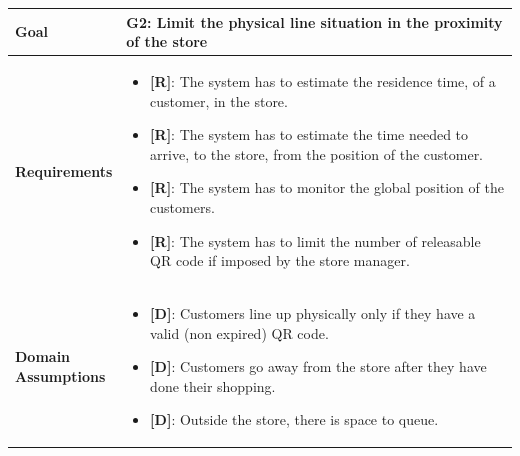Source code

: \begin{table}[H]
\centering
\begin{tabular}{| m{} | m{} |} 
	\hline
	\textbf{Goal} &
		\textbf{G2: Limit the physical line situation in the proximity of the store} \\
	\hline
	\textbf{Requirements} &
		\begin{itemize}
			\item {\textbf{[R]}}: The system has to estimate the residence time, of a customer, in the store.
			\item {\textbf{[R]}}: The system has to estimate the time needed to arrive, to the store, from the position of the customer.
			\item {\textbf{[R]}}: The system has to monitor the global position of the customers.
			\item {\textbf{[R]}}: The system has to limit the number of releasable QR code if imposed by the store manager.
		\end{itemize} \\ 
	\hline
	\shortstack[l]{\textbf{Domain} \\ \textbf{Assumptions}} & 
		\begin{itemize}
			\item {\textbf{[D]}}: Customers line up physically only if they have a valid (non expired) QR code.
			\item {\textbf{[D]}}: Customers go away from the store after they have done their shopping.
			\item {\textbf{[D]}}: Outside the store, there is space to queue.
		\end{itemize} \\ 
	\hline
\end{tabular}
\end{table}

▸ What to do
Print out all the material above exactly as it appears, omitting the images.

▸ Response to this task
Source code

: \begin{table}[H]
\centering
\begin{tabular}{| m{} | m{} |} 
	\hline
	\textbf{Goal} &
		\textbf{G2: Limit the physical line situation in the proximity of the store} \\
	\hline
	\textbf{Requirements} &
		\begin{itemize}
			\item {\textbf{[R]}}: The system has to estimate the residence time, of a customer, in the store.
			\item {\textbf{[R]}}: The system has to estimate the time needed to arrive, to the store, from the position of the customer.
			\item {\textbf{[R]}}: The system has to monitor the global position of the customers.
			\item {\textbf{[R]}}: The system has to limit the number of releasable QR code if imposed by the store manager.
		\end{itemize} \\ 
	\hline
	\shortstack[l]{\textbf{Domain} \\ \textbf{Assumptions}} & 
		\begin{itemize}
			\item {\textbf{[D]}}: Customers line up physically only if they have a valid (non expired) QR code.
			\item {\textbf{[D]}}: Customers go away from the store after they have done their shopping.
			\item {\textbf{[D]}}: Outside the store, there is space to queue.
		\end{itemize} \\ 
	\hline
\end{tabular}
\end{table}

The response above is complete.